Hello

I'm trying to produce a list of all possible unique combinations from another list.

The order does not matter.

For example:

combinaisons_uniques (a, b, c, d) will return :

a, b, c, d

a, b, c

a, b, d

a, b

a, c

a, d

a, c, d

b, c, d

b, c

b d

b

c, d

c

d

any Idea?

Edited April 9, 201015 yr by Guest

There is no apparent need to go recursive here since the number of combinations is down to 16 (15) - making it recursive involves an overhead and safeguarding not needed here.

The function can then by and large be writen like you have put it, including a pilcrow at the end of each line...

Where is the real problem here?

--sd

the real problem is that i don't know how to do... :-(

Your example list has 4 items.

Do you know in advance if all of the lists for your custom function will have 4 items?

If it can be different from 4, is there a maximum number of items it will have?

Edited April 9, 201015 yr by Guest

no, it could be from 2 to 10 items in the list.

I found a java source :

http://stackoverflow.com/questions/403865/algorithm-to-sum-up-a-list-of-numbers-for-all-combinations

http://www.briandunning.com/cf/1023

unique_combinations_counter (number_values)

Edited April 9, 201015 yr by Guest

Although I spotted you missed out a combination, could it be witten this way:

--sd

Benka.zip

Thanks.

But there is a problem.

With 4 items, there are 15 combinations, but

with 7 items, there are 127 combinations...

I'm trying to make a custom function to do this.

Ah yes then it begins to make sense to make it recursive instead.

But it was a little unclear in the beginning of the thread!

--sd

Edited April 9, 201015 yr by Guest

Usage:

ListCombinations("a¶b¶c¶d", ", ")

Custom Function: (uses recursion)

ListCombinations(listOfValues; separator) =

Let(

[

listLength = ValueCount(listOfValues);

lastValue = GetValue(listOfValues; listLength);

lesserList = Case(

listLength > 1; ListCombinations(LeftValues(listOfValues; listLength - 1); separator);

""

)

];

Case(

listLength = 0; "";

listLength = 1; RightValues(listOfValues; 1); /* Ensures ¶ at end */

lastValue & "¶" &

lesserList & /* already terminated by ¶ */

Substitute(lesserList; "¶"; separator & lastValue & "¶")

)

)

Edited April 9, 201015 yr by Guest

:goodpost:

It works!

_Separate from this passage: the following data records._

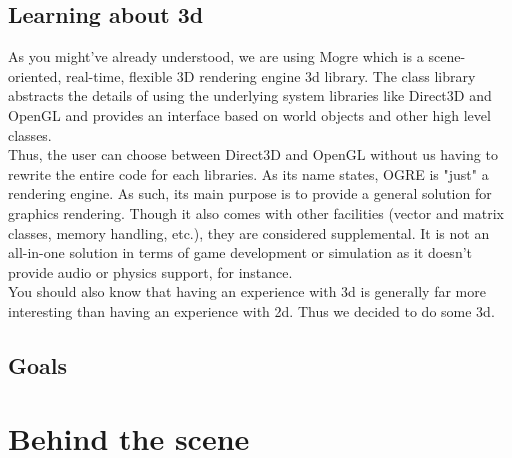 \documentclass[article]{report} %
\begin{document}
						\section{Learning about 3d}
								As you might've already understood, we are using Mogre which is a scene-oriented, real-time, flexible 3D rendering engine 3d library.\newline
								The class library abstracts the details of using the underlying system libraries like Direct3D and OpenGL and provides an interface based on world objects and other high level classes.\\
								
								Thus, the user can choose between Direct3D and OpenGL without us having to rewrite the entire code for each libraries. As its name states, OGRE is "just" a rendering engine. As such, its main purpose is to provide a general solution for graphics rendering. Though it also comes with other facilities (vector and matrix classes, memory handling, etc.), they are considered supplemental. It is not an all-in-one solution in terms of game development or simulation as it doesn't provide audio or physics support, for instance.\\
								
								You should also know that having an experience with 3d is generally far more interesting than having an experience with 2d. Thus we decided to do some 3d.
								
								
					
						\section{Goals}
				\chapter{Behind the scene}
\end{document}
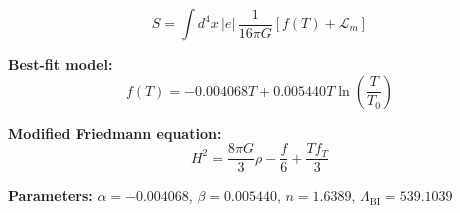 
\begin{equation}
  S = \int d^4x \, |e| \, \frac{1}{16\pi G} \left[ f(T) + \mathcal{L}_m \right]
\end{equation}

\textbf{Best-fit model:}
\begin{equation}
  f(T) = -0.004068 T + 0.005440 T \ln\!\left(\frac{T}{T_0}\right)
\end{equation}

\textbf{Modified Friedmann equation:}
\begin{equation}
  H^2 = \frac{8\pi G}{3} \rho - \frac{f}{6} + \frac{T f_T}{3}
\end{equation}

\textbf{Parameters:}
$\alpha = -0.004068$, \quad
$\beta = 0.005440$, \quad
$n = 1.6389$, \quad
$\Lambda_{\text{BI}} = 539.1039$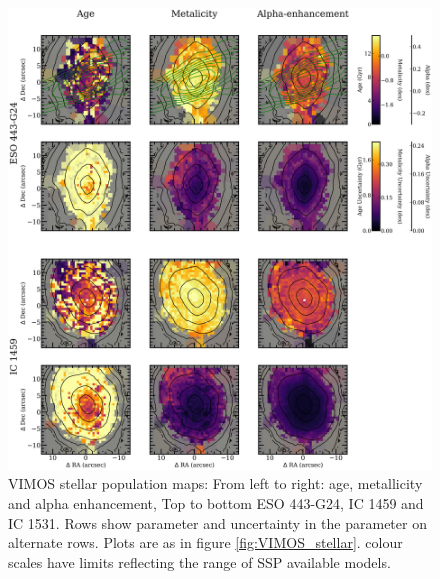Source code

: 		\begin{figure}
			\centering
			\includegraphics[height=0.94\textheight]{chapter4/vimos/pop1.png}
			\caption[VIMOS stellar population maps]{VIMOS stellar population maps: From left to right: age, metallicity and alpha enhancement, Top to bottom ESO 443-G24, IC 1459 and IC 1531. Rows show parameter and uncertainty in the parameter on alternate rows. Plots are as in figure \ref{fig:VIMOS_stellar}. colour scales have limits reflecting the range of SSP available models.}
			\label{fig:VIMOS_pop}
		\end{figure}
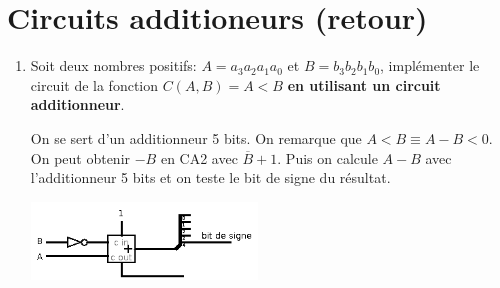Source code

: \documentclass[a4paper,10pt]{exam}
\begin{document}
\section{Circuits additioneurs (retour)}
\begin{enumerate}
\item Soit deux nombres positifs: $A=a_3a_2a_1a_0$ et $B=b_3b_2b_1b_0$, implémenter
  le circuit de la fonction $C(A,B) = A < B$ \textbf{en utilisant un circuit
    additionneur}.
  \begin{solution}
    On se sert d'un additionneur 5 bits.
    On remarque que $A < B \equiv A - B < 0$.
    On peut obtenir $-B$ en CA2 avec $\overline{B} + 1$.
    Puis on calcule $A-B$ avec l'additionneur 5 bits et on teste le bit de signe
    du résultat.

    \includegraphics[width=6cm]{comparateur}

  \end{solution}
\end{enumerate}
\end{document}
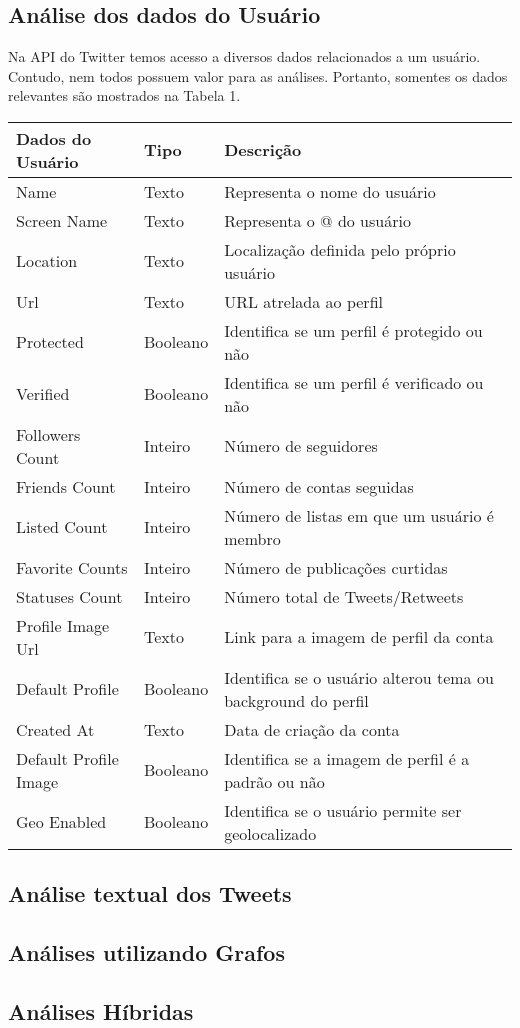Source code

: \subsection{Análise dos dados do Usuário}
Na API do Twitter temos acesso a diversos dados relacionados a um usuário. Contudo, nem todos possuem valor para as análises. Portanto, somentes os dados relevantes são mostrados na Tabela 1.



\begin{table}[]
\begin{tabular}{|l|l|l|}
\hline
\textbf{Dados do Usuário}& \textbf{Tipo} & \textbf{Descrição} \\ \hline
Name & Texto &Representa o nome do usuário \\ \hline
Screen Name  & Texto  &  Representa o @ do usuário\\ \hline
Location & Texto   & Localização definida pelo próprio usuário                             \\ \hline
Url  & Texto   & URL atrelada ao perfil                            \\ \hline
Protected & Booleano & Identifica se um perfil é protegido ou não \\ \hline
Verified & Booleano& Identifica se um perfil é verificado ou não \\ \hline
Followers Count & Inteiro & Número de seguidores \\ \hline
Friends Count & Inteiro & Número de contas seguidas \\ \hline
Listed Count & Inteiro & Número de listas em que um usuário é membro \\ \hline
Favorite Counts & Inteiro & Número de publicações curtidas \\ \hline
Statuses Count & Inteiro & Número total de Tweets/Retweets \\ \hline
Profile Image Url & Texto & Link para a imagem de perfil da conta \\ \hline
Default Profile & Booleano & Identifica se o usuário alterou tema ou background do perfil\\ \hline
Created At & Texto & Data de criação da conta\\ \hline
Default Profile Image & Booleano & Identifica se a imagem de perfil é a padrão ou não \\ \hline
Geo Enabled & Booleano & Identifica se o usuário permite ser geolocalizado\\ \hline
\end{tabular}
\end{table}
\subsection{Análise textual dos Tweets}

\subsection{Análises utilizando Grafos}

\subsection{Análises Híbridas}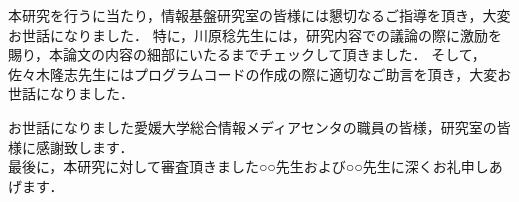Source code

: \documentclass{thesis}
\begin{document}


\tableofcontents











\acknowledgement

本研究を行うに当たり，情報基盤研究室の皆様には懇切なるご指導を頂き，大変お世話になりました．
特に，川原稔先生には，研究内容での議論の際に激励を賜り，本論文の内容の細部にいたるまでチェックして頂きました．
そして，佐々木隆志先生にはプログラムコードの作成の際に適切なご助言を頂き，大変お世話になりました．

お世話になりました愛媛大学総合情報メディアセンタの職員の皆様，研究室の皆様に感謝致します．\\
最後に，本研究に対して審査頂きました○○先生および○○先生に深くお礼申しあげます．

　
 
 
 \nocite{*}
% 
\end{document}
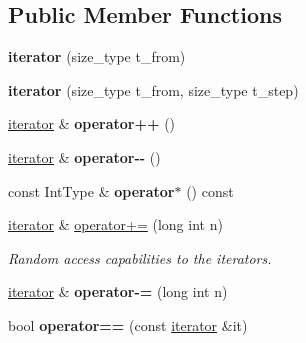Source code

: \subsection*{Public Member Functions}
\begin{DoxyCompactItemize}
\item 
\hypertarget{classdscr_1_1range_1_1iterator_ad5739009b166911bcb779206a4d5bbbb}{{\bfseries iterator} (size\-\_\-type t\-\_\-from)}\label{classdscr_1_1range_1_1iterator_ad5739009b166911bcb779206a4d5bbbb}

\item 
\hypertarget{classdscr_1_1range_1_1iterator_aa906c38a3b44ef70646a07f947da361d}{{\bfseries iterator} (size\-\_\-type t\-\_\-from, size\-\_\-type t\-\_\-step)}\label{classdscr_1_1range_1_1iterator_aa906c38a3b44ef70646a07f947da361d}

\item 
\hypertarget{classdscr_1_1range_1_1iterator_aa0cca1019fe8ceb036372e18964c2049}{\hyperlink{classdscr_1_1range_1_1iterator}{iterator} \& {\bfseries operator++} ()}\label{classdscr_1_1range_1_1iterator_aa0cca1019fe8ceb036372e18964c2049}

\item 
\hypertarget{classdscr_1_1range_1_1iterator_a1aba58c2b46819f4461bdf1e37dc295d}{\hyperlink{classdscr_1_1range_1_1iterator}{iterator} \& {\bfseries operator-\/-\/} ()}\label{classdscr_1_1range_1_1iterator_a1aba58c2b46819f4461bdf1e37dc295d}

\item 
\hypertarget{classdscr_1_1range_1_1iterator_a3a3522b36fd251dec273c9929893eaae}{const Int\-Type \& {\bfseries operator$\ast$} () const }\label{classdscr_1_1range_1_1iterator_a3a3522b36fd251dec273c9929893eaae}

\item 
\hyperlink{classdscr_1_1range_1_1iterator}{iterator} \& \hyperlink{classdscr_1_1range_1_1iterator_a33c9bfae559f304396651e146bef86dd}{operator+=} (long int n)
\begin{DoxyCompactList}\small\item\em Random access capabilities to the iterators. \end{DoxyCompactList}\item 
\hypertarget{classdscr_1_1range_1_1iterator_aac567b57428445fbdd91e0a18ca76509}{\hyperlink{classdscr_1_1range_1_1iterator}{iterator} \& {\bfseries operator-\/=} (long int n)}\label{classdscr_1_1range_1_1iterator_aac567b57428445fbdd91e0a18ca76509}

\item 
\hypertarget{classdscr_1_1range_1_1iterator_a95c26706e52ca57f186accc005fe1dbb}{bool {\bfseries operator==} (const \hyperlink{classdscr_1_1range_1_1iterator}{iterator} \&it)}\label{classdscr_1_1range_1_1iterator_a95c26706e52ca57f186accc005fe1dbb}


\end{DoxyCompactItemize}
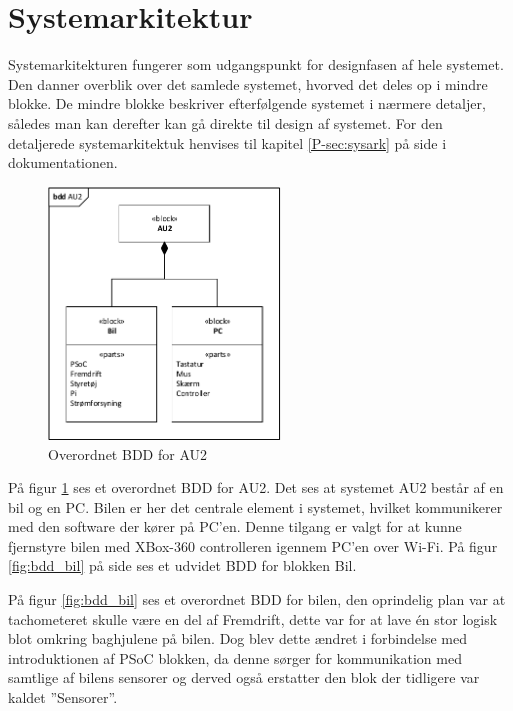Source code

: \section{Systemarkitektur} \label{ch:Systemarkitektur}

Systemarkitekturen fungerer som udgangspunkt for designfasen af hele systemet.
Den danner overblik over det samlede systemet, hvorved det deles op i mindre blokke. 
De mindre blokke beskriver efterfølgende systemet i nærmere detaljer, således man kan derefter kan gå direkte til design af systemet. For den detaljerede systemarkitektuk henvises til kapitel \ref{P-sec:sysark}  på side \pageref{P-sec:sysark} i dokumentationen.

\begin{figure}[h]
\centering
\includegraphics[width=0.55\textwidth]{../fig/diagrammer/bdd_au2.pdf}
\caption{Overordnet BDD for AU2}
\label{fig:bdd_au2}
\end{figure}

På figur \ref{fig:bdd_au2} ses et overordnet BDD for AU2. 
Det ses at systemet AU2 består af en bil og en PC. 
Bilen er her det centrale element i systemet, hvilket kommunikerer med den software der kører på PC'en. 
Denne tilgang er valgt for at kunne fjernstyre bilen med XBox-360 controlleren igennem PC'en over Wi-Fi. På figur \ref{fig:bdd_bil} på side \pageref{fig:bdd_bil} ses et udvidet BDD for blokken Bil.  

På figur \ref{fig:bdd_bil} ses et overordnet BDD for bilen, den oprindelig plan var at tachometeret skulle være en del af Fremdrift, dette var for at lave én stor logisk blot omkring baghjulene på bilen.
Dog blev dette ændret i forbindelse med introduktionen af PSoC blokken, da denne sørger for kommunikation med samtlige af bilens sensorer og derved også erstatter den blok der tidligere var kaldet ''Sensorer''.

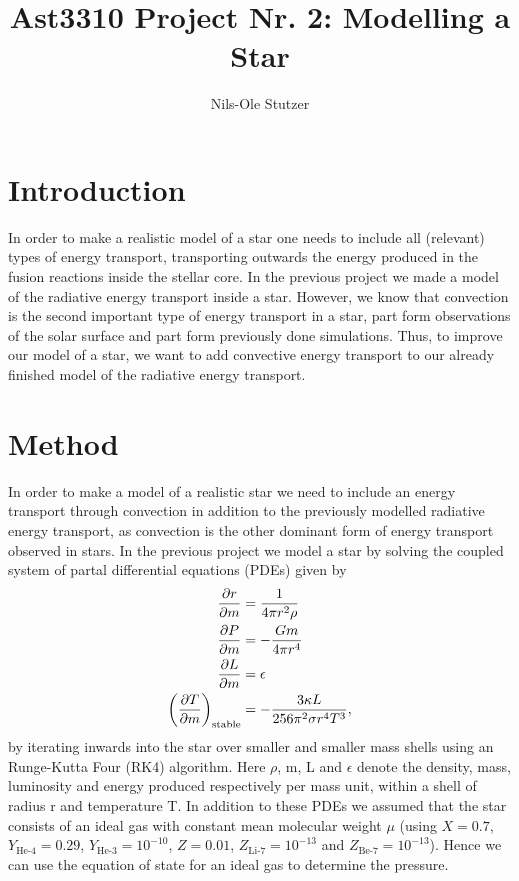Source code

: \documentclass{emulateapj}
\begin{document}
	
	\title{Ast3310 Project Nr. 2: Modelling a Star}
	
	\author{Nils-Ole Stutzer}
	
	
	\section*{Introduction}
	In order to make a realistic model of a star one needs to include all (relevant) types of energy transport, transporting outwards the energy produced in the fusion reactions inside the stellar core. In the previous project we made a model of the radiative energy transport inside a star. However, we know that convection is the second important type of energy transport in a star, part form observations of the solar surface and part form previously done simulations. Thus, to improve our model of a star, we want to add convective energy transport to our already finished model of the radiative energy transport. 
	
	\section*{Method}
	In order to make a model of a realistic star we need to include an energy transport through convection in addition to the previously modelled radiative energy transport, as convection is the other dominant form of energy transport observed in stars. In the previous project we model a star by solving the coupled system of partal differential equations (PDEs) given by
	\begin{align}
		\pdv{r}{m} &= \frac{1}{4\pi r^2\rho}\\
		\pdv{P}{m} &= -\frac{Gm}{4\pi r^4}\\
		\pdv{L}{m} &= \epsilon\\
		\left(\pdv{T}{m}\right)_\text{stable} &= -\frac{3\kappa L}{256\pi^2\sigma r^4 T^3},
		\label{eq:proj1} 
	\end{align}
	by iterating inwards into the star over smaller and smaller mass shells using an Runge-Kutta Four (RK4) algorithm. Here $\rho$, m, L and $\epsilon$ denote the density, mass, luminosity
	and energy produced respectively per mass unit, within a shell of radius r and temperature T. In addition to these PDEs we assumed that the star consists of an ideal gas with constant mean molecular weight $\mu$ (using $X = 0.7$, $Y_\text{He-4} = 0.29$, $Y_\text{He-3} = 10^{-10}$, $Z = 0.01$, $Z_\text{Li-7} = 10^{-13}$ and $Z_\text{Be-7} = 10^{-13}$). Hence we can use the equation of state for an ideal gas to determine the pressure.
	
\end{document}
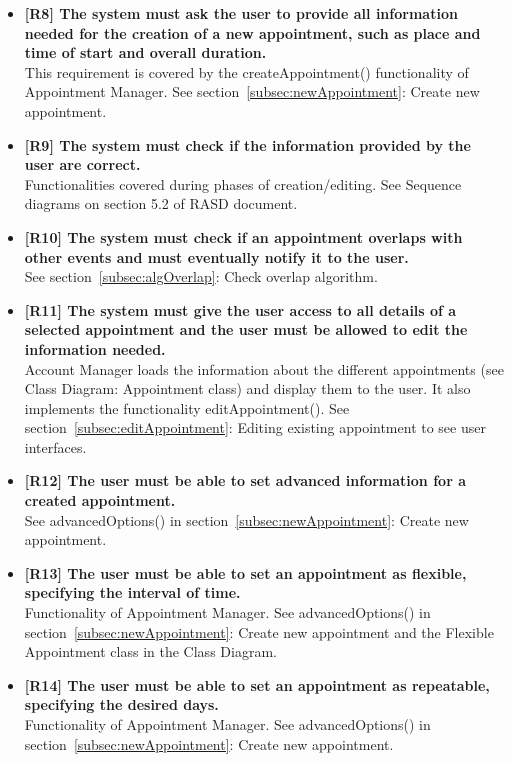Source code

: \begin{itemize}
\item \textbf{[R8] The system must ask the user to provide all information needed for the creation of a new
appointment, such as place and time of start and overall duration.}\\
This requirement is covered by the createAppointment() functionality of Appointment Manager. See section~\ref{subsec:newAppointment}: Create new appointment.

\item \textbf{[R9] The system must check if the information provided by the user are correct.}\\
Functionalities covered during phases of creation/editing. See Sequence diagrams on section 5.2 of RASD document.

\item \textbf{[R10] The system must check if an appointment overlaps with other events and must eventually
notify it to the user.}\\
See section~\ref{subsec:algOverlap}: Check overlap algorithm.

\item \textbf{[R11] The system must give the user access to all details of a selected appointment and the user
must be allowed to edit the information needed.}\\
Account Manager loads the information about the different appointments (see Class Diagram: Appointment class) and display them to the user. It also implements the functionality editAppointment(). See section~\ref{subsec:editAppointment}: Editing existing appointment to see user interfaces.

\item \textbf{[R12] The user must be able to set advanced information for a created appointment.}\\
See advancedOptions() in section~\ref{subsec:newAppointment}: Create new appointment.

\item \textbf{[R13] The user must be able to set an appointment as flexible, specifying the interval of time.}\\
Functionality of Appointment Manager. See advancedOptions() in section~\ref{subsec:newAppointment}: Create new appointment and the Flexible Appointment class in the Class Diagram.

\item \textbf{[R14] The user must be able to set an appointment as repeatable, specifying the desired days.}\\
Functionality of Appointment Manager. See advancedOptions() in section~\ref{subsec:newAppointment}: Create new appointment.


\end{itemize}
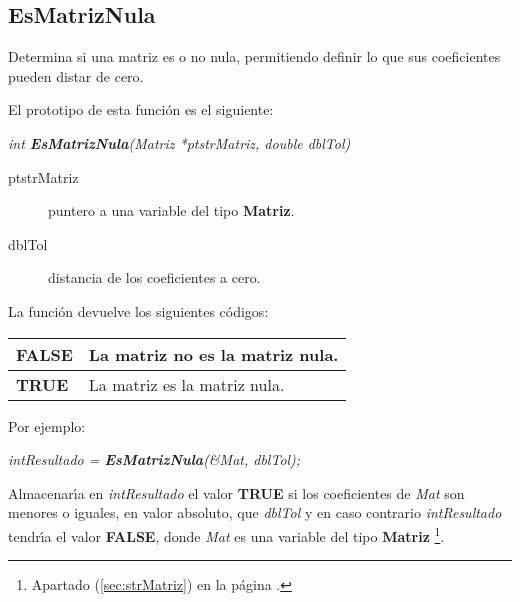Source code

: \subsection{EsMatrizNula}
Determina si una matriz es o no nula, permitiendo definir lo que sus 
coeficientes pueden distar de cero.\newline

El prototipo de esta funci\'on es el siguiente:

\begin{center}
\emph{int \textbf{EsMatrizNula}(Matriz *ptstrMatriz, double dblTol)}
\end{center}

\begin{description}
\item[ptstrMatriz] puntero a una variable del tipo \textbf{Matriz}.
\item[dblTol] distancia de los coeficientes a cero.
\end{description}

La funci\'on devuelve los siguientes c\'odigos:

\begin{center}
\begin{tabular}{|l|l|}
\hline
\textbf{FALSE} & La matriz no es la matriz nula. \\
\hline
\textbf{TRUE} & La matriz es la matriz nula. \\
\hline
\end{tabular}
\end{center}

Por ejemplo:

\begin{center}
\emph{intResultado = \textbf{EsMatrizNula}(\&Mat, dblTol);}
\end{center}

Almacenar\'{\i}a en \emph{intResultado} el valor \textbf{TRUE} si los
coeficientes de \emph{Mat} son menores o iguales, en valor absoluto, que 
\emph{dblTol} y en caso contrario \emph{intResultado} tendr\'{\i}a el valor
\textbf{FALSE}, donde \emph{Mat} es una variable del tipo \textbf{Matriz}%
\footnote{Apartado (\ref{sec:strMatriz}) en la p\'agina 
\pageref{sec:strMatriz}.}.
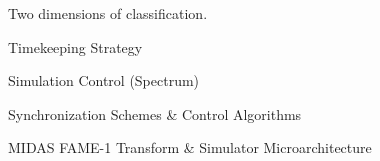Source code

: Two dimensions of classification.

Timekeeping Strategy

Simulation Control (Spectrum)

Synchronization Schemes \& Control Algorithms

MIDAS FAME-1 Transform \& Simulator Microarchitecture

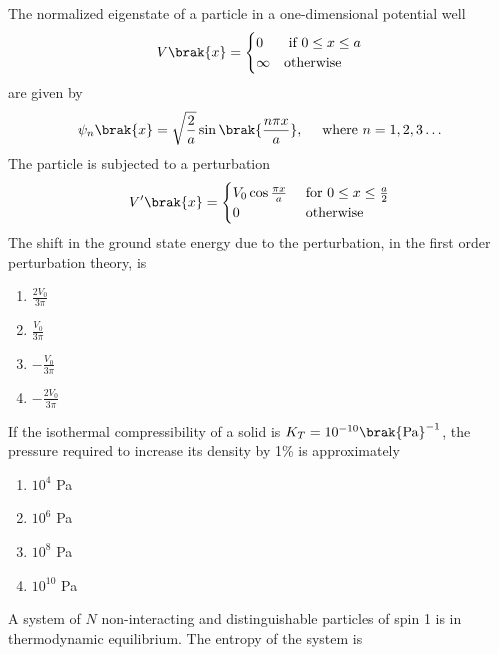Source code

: \item The normalized eigenstate of a particle in a one-dimensional potential well
\begin{align*}
    V\brak{x}=
    \begin{cases}
    0 & \text{ if } 0 \le x \le a \\ \infty & \text{otherwise}
    \end{cases}
\end{align*}
are given by
\begin{align*}
    \psi_n\brak{x}=\sqrt{\frac{2}{a}}\sin\brak{\frac{n\pi x}{a}} , \quad \text{ where } n=1,2,3\dots
\end{align*}
The particle is subjected to a perturbation
\begin{align*}
V^\prime \brak{x}=
    \begin{cases}
    V_0\cos{\frac{\pi x}{a}} & \text{  for }0 \le x \le \frac{a}{2}
    \\ 0 & \text{\space otherwise}
    \end{cases}
\end{align*}
The shift in the ground state energy due to the perturbation, in the first order perturbation theory, is
\begin{multicols}{4}
    \begin{enumerate}
        \item $\frac{2V_0}{3\pi}$
        \item $\frac{V_0}{3\pi}$
        \item $-\frac{V_0}{3\pi}$
        \item $-\frac{2V_0}{3\pi}$
    \end{enumerate}
\end{multicols}
\item If the isothermal compressibility of a solid is $K_T = 10^{-10} \brak{\text{Pa}}^{-1}$, the pressure required to increase its density by 1\% is approximately
\begin{multicols}{4}
    \begin{enumerate}
        \item $10^4$ Pa
        \item $10^6$ Pa
        \item $10^8$ Pa
        \item $10^{10}$ Pa
    \end{enumerate}
\end{multicols}
\item A system of $N$ non-interacting and distinguishable particles of spin 1 is in thermodynamic equilibrium. The entropy of the system is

Thanks a lot! :thankyou:

Edited April 9, 201015 yr by Guest

:clap:

--sd

Hello

I'm trying to produce a list of all possible unique consecutive combinations from another list.

The order does matter.

For example:

combinaisons_uniques (a, b, c, d) will return

a,b,c,d

a,b,c

a,b

a

b,c,d

b,c

b

c,d

c

d

any Idea?

Whats wrong with the last reply you got in this direction?

http://fmforums.com/forum/showtopic.php?tid/214260/post/354242/hl//fromsearch/1/#354242

...is it just the sortorder that makes it wrong?

--sd

This situation is different from the older one in that each result in the list must contain sequential letters from the original sequence without skipping a letter.

Notice that "b, d", "a, d", and so on are not in the list as they were in the older post.

From what I can tell, this is essentially the result of Middle("abcd", n, m) where n and m are appropriately chosen and commas are added.

In designing the function I would use MiddleValues("a¶b¶c¶d"; n;m) and substitute "¶" for "," at the end.

Ah yes I now as well spotted the difference -

--sd

I think the custom function described here provides most of this functionality.

That function has duplicate entries and doesn't separate by commas, but it does provide a starting point.

This works with the caveat that it produces some duplicates in the results. (Maybe someone can suggest a tweak that prevents the duplicates.)

ListSequences("a¶b¶c¶d"; ",") yields

a,b,c,d

a,b,c

a,b

a

b

b,c

b

c

b,c,d

b,c

b

c

c,d

c

d

// ListSequences(listOfValues; separator)

Let(

[

listLength = ValueCount(listOfValues);

properList = RightValues(listOfValues; listLength) /* Ensures ¶ at end */

];

Case(

listLength = 0; "";

listLength = 1; properList;

Substitute(

Left(

properList;

Length(properList) - 1); "¶"; separator) & "¶" &

ListSequences(LeftValues(properList; listLength-1); separator) &

ListSequences(RightValues(properList; listLength-1); separator)

)

)

Edited April 29, 201015 yr by Guest

Hello

Thank you all for your answers!

Sorry for the response time I'm in France.

I'll try to implement a duplicate management in this function.